Tuesday–Wednesday, September 3–4: I drifted in and out of the department, periodically, to oversee my tutees as they made professional decisions regarding the finalisation of their exhibition. Getting things absolutely right takes times, consideration, and consultation. Some students have observed a strict continuity with the work displayed at their first public outing; others have evolved significantly, to produce something that’s the same … but different.
I, in the meantime, returned to the website dedicated to The Biblical Record CD (which is presently in production). The first task was to begin making a transcript of the ‘lyrics’. The fragmentary, and, on occasion, parallelistic, nature of the spoken text represented a challenge in terms of providing a comprehensible written account. In the middle distance, admin ebbed and flowed across my desk. In the background, Tweets and BBC News bulletins necessarily distracted my attention. And why not? These are serious times; this is a significant moment in history. One cannot responsibly remain oblivious to the unfolding events and the consequences, one way or another, for us all.
Thursday, September 5: While struggling to get to sleep last night (discouraged by the howling wind and rattling casements), I reflected on my mid-term future. I’ll need to take a very deliberate steer as I venture into the next two years. 9.00 am: At the School, I cleared postgraduate admin, advised some of my tutees by email, dealt with a reference, and waited for my charge to turn up and finalise their hang. The shape of the show was now established. 12.00 pm: The waiting game continued.
After lunch, and into the evening, I returned to homebase to continue transcribing the texts from the CD tracks.

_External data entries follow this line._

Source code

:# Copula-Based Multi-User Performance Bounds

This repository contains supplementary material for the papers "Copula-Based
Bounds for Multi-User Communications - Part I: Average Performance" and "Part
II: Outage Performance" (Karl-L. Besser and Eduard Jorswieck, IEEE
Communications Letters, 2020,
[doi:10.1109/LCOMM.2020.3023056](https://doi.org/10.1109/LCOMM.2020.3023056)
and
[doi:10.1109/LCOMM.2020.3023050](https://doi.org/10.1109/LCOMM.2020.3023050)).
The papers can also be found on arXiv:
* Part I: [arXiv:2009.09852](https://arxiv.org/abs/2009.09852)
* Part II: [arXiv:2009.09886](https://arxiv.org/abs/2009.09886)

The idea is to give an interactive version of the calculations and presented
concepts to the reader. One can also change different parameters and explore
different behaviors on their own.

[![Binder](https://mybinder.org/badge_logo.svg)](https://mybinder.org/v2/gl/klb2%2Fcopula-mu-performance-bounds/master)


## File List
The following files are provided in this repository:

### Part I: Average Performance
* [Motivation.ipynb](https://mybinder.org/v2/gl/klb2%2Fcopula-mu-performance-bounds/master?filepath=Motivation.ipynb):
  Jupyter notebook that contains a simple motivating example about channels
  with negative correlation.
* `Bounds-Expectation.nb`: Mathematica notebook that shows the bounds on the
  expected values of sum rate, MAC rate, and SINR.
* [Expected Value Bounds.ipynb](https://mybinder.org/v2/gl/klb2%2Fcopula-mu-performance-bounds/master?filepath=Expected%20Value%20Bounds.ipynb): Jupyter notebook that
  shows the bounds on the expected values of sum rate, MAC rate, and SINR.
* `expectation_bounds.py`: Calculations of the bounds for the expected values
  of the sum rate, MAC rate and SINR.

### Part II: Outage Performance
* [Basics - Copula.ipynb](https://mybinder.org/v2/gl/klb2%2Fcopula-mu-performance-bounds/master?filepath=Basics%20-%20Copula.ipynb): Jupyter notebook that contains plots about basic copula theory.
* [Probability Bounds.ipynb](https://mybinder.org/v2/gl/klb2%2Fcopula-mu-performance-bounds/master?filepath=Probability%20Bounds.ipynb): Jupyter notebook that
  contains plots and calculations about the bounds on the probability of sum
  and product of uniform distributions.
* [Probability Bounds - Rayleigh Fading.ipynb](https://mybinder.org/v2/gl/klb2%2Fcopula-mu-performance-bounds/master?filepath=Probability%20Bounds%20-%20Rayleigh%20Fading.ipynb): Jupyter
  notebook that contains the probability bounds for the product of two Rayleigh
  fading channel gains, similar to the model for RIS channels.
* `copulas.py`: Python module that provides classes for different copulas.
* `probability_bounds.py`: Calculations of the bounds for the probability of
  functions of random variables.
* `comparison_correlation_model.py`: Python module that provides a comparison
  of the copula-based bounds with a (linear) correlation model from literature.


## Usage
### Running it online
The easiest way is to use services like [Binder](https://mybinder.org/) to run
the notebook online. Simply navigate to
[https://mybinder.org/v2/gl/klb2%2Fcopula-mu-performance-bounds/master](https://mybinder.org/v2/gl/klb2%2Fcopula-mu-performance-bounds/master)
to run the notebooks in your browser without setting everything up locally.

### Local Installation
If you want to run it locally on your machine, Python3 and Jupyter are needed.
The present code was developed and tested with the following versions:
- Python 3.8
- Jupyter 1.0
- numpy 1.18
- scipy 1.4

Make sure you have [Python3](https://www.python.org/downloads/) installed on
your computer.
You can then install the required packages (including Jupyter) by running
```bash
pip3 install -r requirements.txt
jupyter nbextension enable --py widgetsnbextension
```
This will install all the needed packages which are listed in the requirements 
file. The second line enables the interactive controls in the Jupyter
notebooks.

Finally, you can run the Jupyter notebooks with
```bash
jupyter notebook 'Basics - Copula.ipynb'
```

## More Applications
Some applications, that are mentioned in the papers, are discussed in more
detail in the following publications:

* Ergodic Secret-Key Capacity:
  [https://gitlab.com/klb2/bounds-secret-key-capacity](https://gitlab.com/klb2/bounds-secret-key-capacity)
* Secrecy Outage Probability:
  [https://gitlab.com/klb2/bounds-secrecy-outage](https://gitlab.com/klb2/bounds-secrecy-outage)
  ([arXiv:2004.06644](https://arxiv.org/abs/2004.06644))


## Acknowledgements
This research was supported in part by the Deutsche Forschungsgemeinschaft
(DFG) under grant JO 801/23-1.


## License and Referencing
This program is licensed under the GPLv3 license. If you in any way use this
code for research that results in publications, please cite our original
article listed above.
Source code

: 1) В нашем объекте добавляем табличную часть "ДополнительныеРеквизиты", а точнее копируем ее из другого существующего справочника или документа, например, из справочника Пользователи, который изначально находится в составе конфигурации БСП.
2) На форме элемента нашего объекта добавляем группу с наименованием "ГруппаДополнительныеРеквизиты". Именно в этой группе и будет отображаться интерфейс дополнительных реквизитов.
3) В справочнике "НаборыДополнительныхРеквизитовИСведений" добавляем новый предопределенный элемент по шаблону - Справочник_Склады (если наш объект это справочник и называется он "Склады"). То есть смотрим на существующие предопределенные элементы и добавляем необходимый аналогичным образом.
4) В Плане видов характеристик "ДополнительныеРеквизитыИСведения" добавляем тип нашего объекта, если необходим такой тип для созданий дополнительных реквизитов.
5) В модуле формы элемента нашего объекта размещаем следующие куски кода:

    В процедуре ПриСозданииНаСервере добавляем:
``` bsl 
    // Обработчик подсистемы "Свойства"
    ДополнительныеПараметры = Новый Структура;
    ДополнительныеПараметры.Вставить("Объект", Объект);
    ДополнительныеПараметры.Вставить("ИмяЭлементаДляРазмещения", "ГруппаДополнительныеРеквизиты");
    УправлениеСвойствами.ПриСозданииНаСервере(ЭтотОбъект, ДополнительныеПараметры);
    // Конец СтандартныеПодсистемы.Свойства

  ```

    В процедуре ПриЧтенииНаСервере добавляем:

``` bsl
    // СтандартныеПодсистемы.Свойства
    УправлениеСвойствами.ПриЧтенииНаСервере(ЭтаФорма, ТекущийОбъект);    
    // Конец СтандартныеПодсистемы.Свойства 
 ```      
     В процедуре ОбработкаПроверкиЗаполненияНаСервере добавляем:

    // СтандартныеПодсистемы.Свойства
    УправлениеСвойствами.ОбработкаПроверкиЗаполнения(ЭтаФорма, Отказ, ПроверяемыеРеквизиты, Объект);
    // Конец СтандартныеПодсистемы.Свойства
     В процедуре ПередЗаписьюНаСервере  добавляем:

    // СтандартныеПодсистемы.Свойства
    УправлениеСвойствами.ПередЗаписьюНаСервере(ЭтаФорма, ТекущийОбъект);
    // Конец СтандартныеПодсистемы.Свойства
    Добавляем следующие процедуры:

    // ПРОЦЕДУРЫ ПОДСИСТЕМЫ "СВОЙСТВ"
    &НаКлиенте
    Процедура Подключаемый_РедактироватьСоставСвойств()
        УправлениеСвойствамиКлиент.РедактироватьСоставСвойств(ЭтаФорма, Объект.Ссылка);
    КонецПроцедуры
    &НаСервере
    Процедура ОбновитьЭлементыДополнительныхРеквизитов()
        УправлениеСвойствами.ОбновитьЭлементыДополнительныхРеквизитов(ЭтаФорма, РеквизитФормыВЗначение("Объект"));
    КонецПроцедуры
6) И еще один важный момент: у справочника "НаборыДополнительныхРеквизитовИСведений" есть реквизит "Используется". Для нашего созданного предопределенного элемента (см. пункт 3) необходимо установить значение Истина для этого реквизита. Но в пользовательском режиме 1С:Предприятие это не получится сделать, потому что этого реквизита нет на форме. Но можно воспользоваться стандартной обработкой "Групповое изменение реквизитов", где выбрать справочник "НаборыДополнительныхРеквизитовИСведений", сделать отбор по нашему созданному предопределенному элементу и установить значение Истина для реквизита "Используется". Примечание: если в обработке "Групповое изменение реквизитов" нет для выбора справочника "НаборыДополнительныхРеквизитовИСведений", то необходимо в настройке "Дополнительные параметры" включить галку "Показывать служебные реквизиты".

Meanwhile, politics proceeds – today – like a Shakespearean tragedy. At least people (and the younger generation, in particular) are engaged in the political debate. I, for one, have every sympathy with Parliament’s failed attempts to solve the unresolvable. Over the last few days, events in the Commons have brought out the best in the best, and vice versa. Wisdom and folly; grace and intemperateness; and honest and duplicity have been evident in sharp relief.